Domande frequenti (FAQ)
D: Che cos’è esattamente un “avviso di accertamento a società estinta”?
R: È un avviso di accertamento fiscale intestato a una società che, al momento della notifica, risulta già cancellata dal Registro delle Imprese (quindi giuridicamente estinta). Può verificarsi perché l’Agenzia delle Entrate emette l’atto dopo che la società si è sciolta. Grazie alla normativa speciale del 2014, l’atto può essere valido se notificato entro 5 anni dalla cancellazione; altrimenti è un atto viziato perché indirizzato a un soggetto non più esistente.
D: La società è estinta: l’avviso notificato a suo nome è sempre nullo?
R: Non sempre. Se la cancellazione è avvenuta dopo il 13 dicembre 2014 ed il Fisco notifica entro cinque anni, l’avviso è considerato valido per legge. In questo caso la società, per finzione, “sopravvive” ai fini dell’atto. Se invece l’avviso arriva oltre 5 anni dalla cancellazione (o la società era cancellata prima del 2014 senza finzione applicabile), allora sì, l’atto è nullo per inesistenza del destinatario. Sarà compito del giudice annullarlo, preferibilmente su eccezione di parte (anche se in casi evidenti lo può rilevare d’ufficio, trattandosi di difetto originario di capacità).
D: Chi può impugnare un avviso di accertamento intestato a una società che non esiste più?
R: Durante il periodo di “sopravvivenza fiscale” (5 anni post-cancellazione), l’ex liquidatore della società ha la legittimazione per proporre ricorso in nome e per conto della società estinta.
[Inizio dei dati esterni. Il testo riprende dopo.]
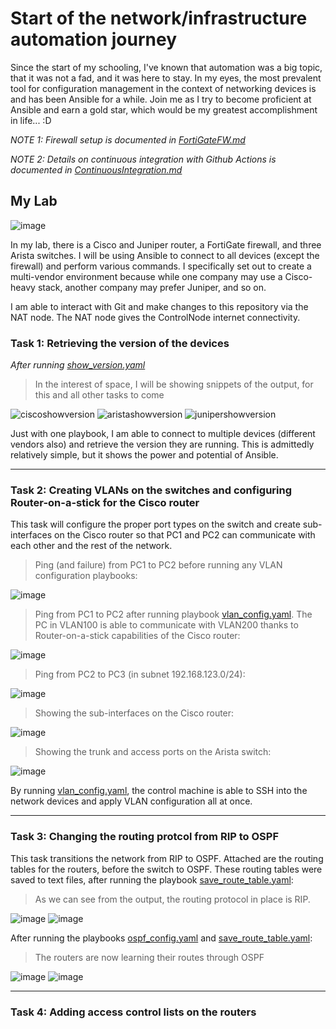 # Start of the network/infrastructure automation journey
Since the start of my schooling, I've known that automation was a big topic, that it was not a fad, and it was here to stay. In my eyes, the most prevalent tool for configuration management in the context of networking devices is and has been Ansible for a while. Join me as I try to become proficient at Ansible and earn a gold star, which would be my greatest accomplishment in life... :D

*NOTE 1: Firewall setup is documented in [FortiGateFW.md](https://github.com/joshchontw/NetworkAutomationSecurityLab/blob/main/FortiGateFW.md)*

*NOTE 2: Details on continuous integration with Github Actions is documented in [ContinuousIntegration.md](https://github.com/joshchontw/NetworkAutomationSecurityLab/blob/main/ContinuousIntegration.md)*
## My Lab
![image](https://user-images.githubusercontent.com/81763406/143507462-a1daa6ba-988c-4baa-ab8f-b310cca5a934.png)

In my lab, there is a Cisco and Juniper router, a FortiGate firewall, and three Arista switches. I will be using Ansible to connect to all devices (except the firewall) and perform various commands. I specifically set out to create a multi-vendor environment because while one company may use a Cisco-heavy stack, another company may prefer Juniper, and so on. 

I am able to interact with Git and make changes to this repository via the NAT node. The NAT node gives the ControlNode internet connectivity. 

### Task 1: Retrieving the version of the devices
*After running [show_version.yaml](https://github.com/joshchontw/NetworkAutomationSecurityLab/blob/main/playbooks/show_version.yaml)*

> In the interest of space, I will be showing snippets of the output, for this and all other tasks to come

![ciscoshowversion](https://user-images.githubusercontent.com/81763406/142037007-f3152ff2-3461-42a8-a89f-10bcf81a22cf.png)
![aristashowversion](https://user-images.githubusercontent.com/81763406/142037081-0b9d1ded-6966-4aaa-9864-2e6cbb9b8d0d.png)
![junipershowversion](https://user-images.githubusercontent.com/81763406/142037092-a54c56e8-cc6a-45af-984a-7b08c0433b4d.png)

Just with one playbook, I am able to connect to multiple devices (different vendors also) and retrieve the version they are running. This is admittedly relatively simple, but it shows the power and potential of Ansible.

---------------------------------------------------------------------
### Task 2: Creating VLANs on the switches and configuring Router-on-a-stick for the Cisco router
This task will configure the proper port types on the switch and create sub-interfaces on the Cisco router so that PC1 and PC2 can communicate with each other and the rest of the network.

> Ping (and failure) from PC1 to PC2 before running any VLAN configuration playbooks: 

![image](https://user-images.githubusercontent.com/81763406/143507543-520a9bd3-b36b-458e-b7e0-55d483811ded.png)

> Ping from PC1 to PC2 after running playbook [vlan_config.yaml](https://github.com/joshchontw/NetworkAutomationSecurityLab/blob/main/playbooks/vlan_config.yaml). The PC in VLAN100 is able to communicate with VLAN200 thanks to Router-on-a-stick capabilities of the Cisco router:

![image](https://user-images.githubusercontent.com/81763406/143508544-e1ee367c-869c-40b5-9fa0-815dc86da5de.png)

> Ping from PC2 to PC3 (in subnet 192.168.123.0/24):

![image](https://user-images.githubusercontent.com/81763406/143511480-790a8b53-6335-4d71-a07c-f76e67c3db15.png)

> Showing the sub-interfaces on the Cisco router:

![image](https://user-images.githubusercontent.com/81763406/143508564-83eb1155-3d01-4bb0-b8a0-ac88b5cb4263.png)

> Showing the trunk and access ports on the Arista switch:

![image](https://user-images.githubusercontent.com/81763406/143508612-157b9182-4b24-49cc-b6e3-c9ea1a38049f.png)

By running [vlan_config.yaml](https://github.com/joshchontw/NetworkAutomationSecurityLab/blob/main/playbooks/vlan_config.yaml), the control machine is able to SSH into the network devices and apply VLAN configuration all at once.

----------------------------------------
### Task 3: Changing the routing protcol from RIP to OSPF
This task transitions the network from RIP to OSPF.
Attached are the routing tables for the routers, before the switch to OSPF. These routing tables were saved to text files, after running the playbook [save_route_table.yaml](https://github.com/joshchontw/NetworkAutomationSecurityLab/blob/main/playbooks/save_route_table.yaml):
> As we can see from the output, the routing protocol in place is RIP.

![image](https://user-images.githubusercontent.com/81763406/143508748-089d165f-8569-43ac-ad73-890e5df56738.png)
![image](https://user-images.githubusercontent.com/81763406/143508766-75b83f06-68d8-4b77-b0fc-bd4534e9b47d.png)


After running the playbooks [ospf_config.yaml](https://github.com/joshchontw/NetworkAutomationSecurityLab/blob/main/playbooks/ospf_config.yaml) and [save_route_table.yaml](https://github.com/joshchontw/NetworkAutomationSecurityLab/blob/main/playbooks/save_route_table.yaml):
> The routers are now learning their routes through OSPF

![image](https://user-images.githubusercontent.com/81763406/143509179-05fa36a1-7d6c-4928-97d0-17f0db284078.png)
![image](https://user-images.githubusercontent.com/81763406/143509201-58d74573-5b09-4b15-8930-87ac422d6d5d.png)

-----------------------------------------
### Task 4: Adding access control lists on the routers
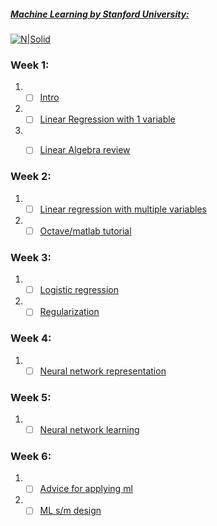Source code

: ##### [Machine Learning by Stanford University:](https://www.coursera.org/learn/machine-learning/home/welcome)
[![N|Solid](https://www.freeeducator.com/wp-content/uploads/2017/05/Free-Online-Course-on-Machine-Learning-by-Stanford-University-595x303.jpg)](https://nodesource.com/products/nsolid)
### Week 1:
1. - [ ]  [Intro]()
2. - [ ]  [Linear Regression with 1 variable]()
3. - [ ]  [Linear Algebra review]()


### Week 2:
1. - [ ]  [Linear regression with multiple variables]()
2. - [ ]  [Octave/matlab tutorial]()

### Week 3:
1. - [ ]  [Logistic regression]()
2. - [ ]  [Regularization]()

### Week 4:
1. - [ ]  [Neural network representation]()

### Week 5:
1. - [ ] [Neural network learning]()

### Week 6:
1. - [ ]  [Advice for applying ml]()
2. - [ ] [ML s/m design]()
Egli agisce come ultimo legale rappresentante dell’ente. I soci, in tale fase, non sono considerati parti legittimate nel processo tributario (non ancora, finché la finzione li esclude). Per eccesso di prudenza, però, spesso i soci intervengono o propongono ricorso anch’essi, per evitare contestazioni di inammissibilità – ma formalmente la Cassazione dice che spetta al liquidatore. Dopo il quinquennio (o se la norma non applicabile), la società non ha più né legale rappresentante né capacità processuale: l’avviso dovrebbe essere rivolto direttamente ai soci, i quali lo impugneranno in proprio come contribuenti interessati.
D: Cosa succede se l’avviso di accertamento viene notificato entro 5 anni alla società, ma la società era già in liquidazione chiusa? Chi difende in giudizio?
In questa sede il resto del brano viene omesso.